Problem: Among the lines of the records below, copy those that hold the word "Parameters".

[[ Provided material open ]]

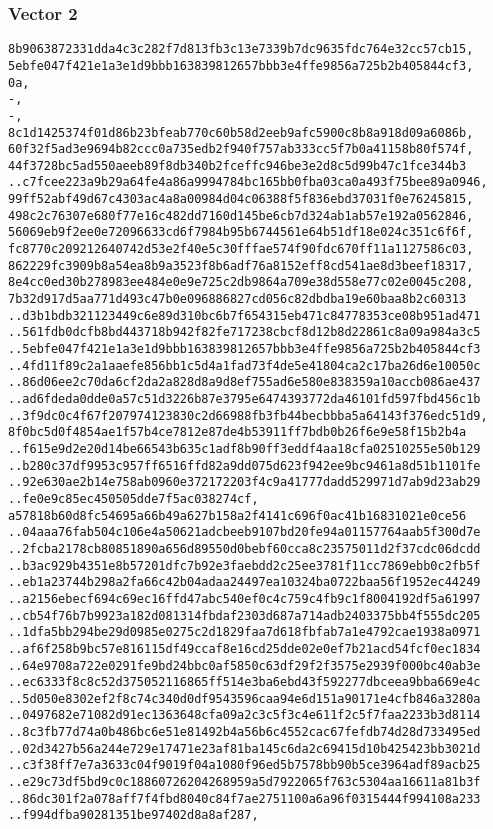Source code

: \documentclass[
]{article}
\begin{document}
\hypertarget{vector-2-2}{%
\subsubsection{Vector 2}\label{vector-2-2}}

\begin{verbatim}
8b9063872331dda4c3c282f7d813fb3c13e7339b7dc9635fdc764e32cc57cb15,
5ebfe047f421e1a3e1d9bbb163839812657bbb3e4ffe9856a725b2b405844cf3,
0a,
-,
-,
8c1d1425374f01d86b23bfeab770c60b58d2eeb9afc5900c8b8a918d09a6086b,
60f32f5ad3e9694b82ccc0a735edb2f940f757ab333cc5f7b0a41158b80f574f,
44f3728bc5ad550aeeb89f8db340b2fceffc946be3e2d8c5d99b47c1fce344b3
..c7fcee223a9b29a64fe4a86a9994784bc165bb0fba03ca0a493f75bee89a0946,
99ff52abf49d67c4303ac4a8a00984d04c06388f5f836ebd37031f0e76245815,
498c2c76307e680f77e16c482dd7160d145be6cb7d324ab1ab57e192a0562846,
56069eb9f2ee0e72096633cd6f7984b95b6744561e64b51df18e024c351c6f6f,
fc8770c209212640742d53e2f40e5c30fffae574f90fdc670ff11a1127586c03,
862229fc3909b8a54ea8b9a3523f8b6adf76a8152eff8cd541ae8d3beef18317,
8e4cc0ed30b278983ee484e0e9e725c2db9864a709e38d558e77c02e0045c208,
7b32d917d5aa771d493c47b0e096886827cd056c82dbdba19e60baa8b2c60313
..d3b1bdb321123449c6e89d310bc6b7f654315eb471c84778353ce08b951ad471
..561fdb0dcfb8bd443718b942f82fe717238cbcf8d12b8d22861c8a09a984a3c5
..5ebfe047f421e1a3e1d9bbb163839812657bbb3e4ffe9856a725b2b405844cf3
..4fd11f89c2a1aaefe856bb1c5d4a1fad73f4de5e41804ca2c17ba26d6e10050c
..86d06ee2c70da6cf2da2a828d8a9d8ef755ad6e580e838359a10accb086ae437
..ad6fdeda0dde0a57c51d3226b87e3795e6474393772da46101fd597fbd456c1b
..3f9dc0c4f67f207974123830c2d66988fb3fb44becbbba5a64143f376edc51d9,
8f0bc5d0f4854ae1f57b4ce7812e87de4b53911ff7bdb0b26f6e9e58f15b2b4a
..f615e9d2e20d14be66543b635c1adf8b90ff3eddf4aa18cfa02510255e50b129
..b280c37df9953c957ff6516ffd82a9dd075d623f942ee9bc9461a8d51b1101fe
..92e630ae2b14e758ab0960e372172203f4c9a41777dadd529971d7ab9d23ab29
..fe0e9c85ec450505dde7f5ac038274cf,
a57818b60d8fc54695a66b49a627b158a2f4141c696f0ac41b16831021e0ce56
..04aaa76fab504c106e4a50621adcbeeb9107bd20fe94a01157764aab5f300d7e
..2fcba2178cb80851890a656d89550d0bebf60cca8c23575011d2f37cdc06dcdd
..b3ac929b4351e8b57201dfc7b92e3faebdd2c25ee3781f11cc7869ebb0c2fb5f
..eb1a23744b298a2fa66c42b04adaa24497ea10324ba0722baa56f1952ec44249
..a2156ebecf694c69ec16ffd47abc540ef0c4c759c4fb9c1f8004192df5a61997
..cb54f76b7b9923a182d081314fbdaf2303d687a714adb2403375bb4f555dc205
..1dfa5bb294be29d0985e0275c2d1829faa7d618fbfab7a1e4792cae1938a0971
..af6f258b9bc57e816115df49ccaf8e16cd25dde02e0ef7b21acd54fcf0ec1834
..64e9708a722e0291fe9bd24bbc0af5850c63df29f2f3575e2939f000bc40ab3e
..ec6333f8c8c52d375052116865ff514e3ba6ebd43f592277dbceea9bba669e4c
..5d050e8302ef2f8c74c340d0df9543596caa94e6d151a90171e4cfb846a3280a
..0497682e71082d91ec1363648cfa09a2c3c5f3c4e611f2c5f7faa2233b3d8114
..8c3fb77d74a0b486bc6e51e81492b4a56b6c4552cac67fefdb74d28d733495ed
..02d3427b56a244e729e17471e23af81ba145c6da2c69415d10b425423bb3021d
..c3f38ff7e7a3633c04f9019f04a1080f96ed5b7578bb90b5ce3964adf89acb25
..e29c73df5bd9c0c18860726204268959a5d7922065f763c5304aa16611a81b3f
..86dc301f2a078aff7f4fbd8040c84f7ae2751100a6a96f0315444f994108a233
..f994dfba90281351be97402d8a8af287,
\end{verbatim}
\end{document}
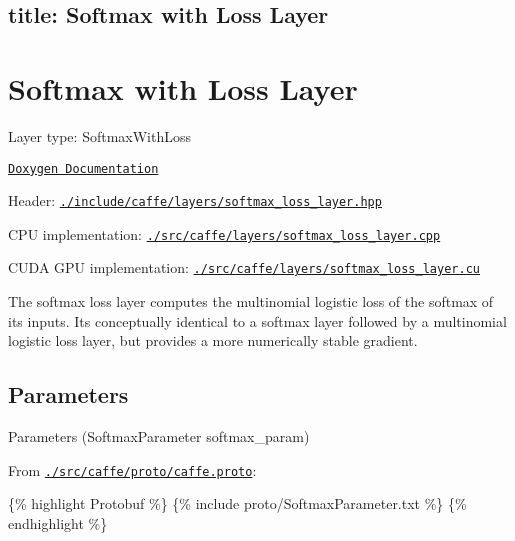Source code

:

 \subsection*{title\+: Softmax with Loss Layer }

\section*{Softmax with Loss Layer}


\begin{DoxyItemize}
\item Layer type\+: {\ttfamily Softmax\+With\+Loss}
\item \href{http://caffe.berkeleyvision.org/doxygen/classcaffe_1_1SoftmaxWithLossLayer.html}{\tt Doxygen Documentation}
\item Header\+: \href{https://github.com/BVLC/caffe/blob/master/include/caffe/layers/softmax_loss_layer.hpp}{\tt {\ttfamily ./include/caffe/layers/softmax\+\_\+loss\+\_\+layer.hpp}}
\item C\+PU implementation\+: \href{https://github.com/BVLC/caffe/blob/master/src/caffe/layers/softmax_loss_layer.cpp}{\tt {\ttfamily ./src/caffe/layers/softmax\+\_\+loss\+\_\+layer.cpp}}
\item C\+U\+DA G\+PU implementation\+: \href{https://github.com/BVLC/caffe/blob/master/src/caffe/layers/softmax_loss_layer.cu}{\tt {\ttfamily ./src/caffe/layers/softmax\+\_\+loss\+\_\+layer.cu}}
\end{DoxyItemize}

The softmax loss layer computes the multinomial logistic loss of the softmax of its inputs. It\textquotesingle{}s conceptually identical to a softmax layer followed by a multinomial logistic loss layer, but provides a more numerically stable gradient.

\subsection*{Parameters}


\begin{DoxyItemize}
\item Parameters ({\ttfamily Softmax\+Parameter softmax\+\_\+param})
\item From \href{https://github.com/BVLC/caffe/blob/master/src/caffe/proto/caffe.proto}{\tt {\ttfamily ./src/caffe/proto/caffe.proto}}\+:
\end{DoxyItemize}

\{\% highlight Protobuf \%\} \{\% include proto/\+Softmax\+Parameter.\+txt \%\} \{\% endhighlight \%\}


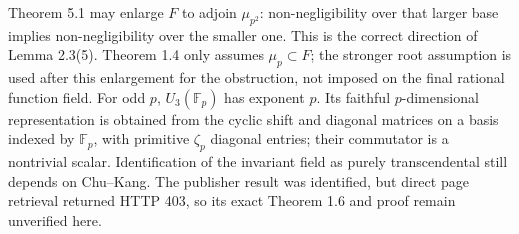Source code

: \documentclass[10pt]{article}
\begin{document}
Theorem 5.1 may enlarge \(F\) to adjoin \(\mu_{p^2}\): non-negligibility over that larger base implies non-negligibility over the smaller one. This is the correct direction of Lemma 2.3(5). Theorem 1.4 only assumes \(\mu_p\subset F\); the stronger root assumption is used after this enlargement for the obstruction, not imposed on the final rational function field. For odd \(p\), \(U_3(\mathbb F_p)\) has exponent \(p\). Its faithful \(p\)-dimensional representation is obtained from the cyclic shift and diagonal matrices on a basis indexed by \(\mathbb F_p\), with primitive \(\zeta_p\) diagonal entries; their commutator is a nontrivial scalar. Identification of the invariant field as purely transcendental still depends on Chu–Kang. The publisher result was identified, but direct page retrieval returned HTTP 403, so its exact Theorem 1.6 and proof remain unverified here.\par
\end{document}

[[ Provided material closed ]]

Output below:
\subsection*{Parameters}
\item Parameters ({\ttfamily Softmax\+Parameter softmax\+\_\+param})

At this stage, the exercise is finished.